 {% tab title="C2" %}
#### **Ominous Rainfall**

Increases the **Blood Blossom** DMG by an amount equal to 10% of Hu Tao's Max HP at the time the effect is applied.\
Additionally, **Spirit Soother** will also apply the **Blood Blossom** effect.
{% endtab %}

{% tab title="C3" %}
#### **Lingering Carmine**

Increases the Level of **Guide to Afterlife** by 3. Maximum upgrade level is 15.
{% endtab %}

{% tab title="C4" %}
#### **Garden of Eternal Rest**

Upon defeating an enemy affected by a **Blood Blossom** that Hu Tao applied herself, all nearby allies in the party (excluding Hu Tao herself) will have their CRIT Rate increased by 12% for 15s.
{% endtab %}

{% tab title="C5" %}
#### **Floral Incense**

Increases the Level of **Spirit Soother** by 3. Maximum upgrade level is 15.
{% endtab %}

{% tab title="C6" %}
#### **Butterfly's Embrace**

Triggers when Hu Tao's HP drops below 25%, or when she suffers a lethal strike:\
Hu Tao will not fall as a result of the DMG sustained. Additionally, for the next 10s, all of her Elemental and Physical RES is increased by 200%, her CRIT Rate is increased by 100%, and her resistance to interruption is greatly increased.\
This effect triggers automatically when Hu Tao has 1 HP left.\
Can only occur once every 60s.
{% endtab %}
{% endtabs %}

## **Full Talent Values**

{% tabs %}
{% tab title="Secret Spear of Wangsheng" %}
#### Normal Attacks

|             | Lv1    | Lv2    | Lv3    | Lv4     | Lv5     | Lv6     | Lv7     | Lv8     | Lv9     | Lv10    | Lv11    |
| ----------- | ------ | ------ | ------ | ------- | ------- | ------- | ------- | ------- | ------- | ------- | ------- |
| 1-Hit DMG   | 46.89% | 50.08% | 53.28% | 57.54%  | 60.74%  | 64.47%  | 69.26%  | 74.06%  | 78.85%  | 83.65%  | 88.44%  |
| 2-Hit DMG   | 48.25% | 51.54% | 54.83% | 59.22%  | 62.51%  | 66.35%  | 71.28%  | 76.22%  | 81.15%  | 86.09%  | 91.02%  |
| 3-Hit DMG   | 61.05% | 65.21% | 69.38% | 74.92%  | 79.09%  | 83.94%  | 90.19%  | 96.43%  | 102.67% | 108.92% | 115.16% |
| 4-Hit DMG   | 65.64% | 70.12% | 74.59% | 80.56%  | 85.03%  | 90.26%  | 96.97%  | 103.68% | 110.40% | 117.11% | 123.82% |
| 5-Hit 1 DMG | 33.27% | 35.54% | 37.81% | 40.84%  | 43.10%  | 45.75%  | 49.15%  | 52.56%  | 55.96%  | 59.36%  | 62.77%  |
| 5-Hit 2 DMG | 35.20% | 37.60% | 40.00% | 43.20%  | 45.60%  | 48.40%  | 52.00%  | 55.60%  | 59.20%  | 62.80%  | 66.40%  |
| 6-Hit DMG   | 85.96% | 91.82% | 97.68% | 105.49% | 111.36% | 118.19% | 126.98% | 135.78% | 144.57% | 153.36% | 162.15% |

→ WHAT IS EXPECTED: Set down only these lines, exactly: the line containing "Hu Tao will" and each line after it, through the end of the listing.

→ SOLUTION TO THIS PROBLEM:
Hu Tao will not fall as a result of the DMG sustained. Additionally, for the next 10s, all of her Elemental and Physical RES is increased by 200%, her CRIT Rate is increased by 100%, and her resistance to interruption is greatly increased.\
This effect triggers automatically when Hu Tao has 1 HP left.\
Can only occur once every 60s.
{% endtab %}
{% endtabs %}

## **Full Talent Values**

{% tabs %}
{% tab title="Secret Spear of Wangsheng" %}
#### Normal Attacks

|             | Lv1    | Lv2    | Lv3    | Lv4     | Lv5     | Lv6     | Lv7     | Lv8     | Lv9     | Lv10    | Lv11    |
| ----------- | ------ | ------ | ------ | ------- | ------- | ------- | ------- | ------- | ------- | ------- | ------- |
| 1-Hit DMG   | 46.89% | 50.08% | 53.28% | 57.54%  | 60.74%  | 64.47%  | 69.26%  | 74.06%  | 78.85%  | 83.65%  | 88.44%  |
| 2-Hit DMG   | 48.25% | 51.54% | 54.83% | 59.22%  | 62.51%  | 66.35%  | 71.28%  | 76.22%  | 81.15%  | 86.09%  | 91.02%  |
| 3-Hit DMG   | 61.05% | 65.21% | 69.38% | 74.92%  | 79.09%  | 83.94%  | 90.19%  | 96.43%  | 102.67% | 108.92% | 115.16% |
| 4-Hit DMG   | 65.64% | 70.12% | 74.59% | 80.56%  | 85.03%  | 90.26%  | 96.97%  | 103.68% | 110.40% | 117.11% | 123.82% |
| 5-Hit 1 DMG | 33.27% | 35.54% | 37.81% | 40.84%  | 43.10%  | 45.75%  | 49.15%  | 52.56%  | 55.96%  | 59.36%  | 62.77%  |
| 5-Hit 2 DMG | 35.20% | 37.60% | 40.00% | 43.20%  | 45.60%  | 48.40%  | 52.00%  | 55.60%  | 59.20%  | 62.80%  | 66.40%  |
| 6-Hit DMG   | 85.96% | 91.82% | 97.68% | 105.49% | 111.36% | 118.19% | 126.98% | 135.78% | 144.57% | 153.36% | 162.15% |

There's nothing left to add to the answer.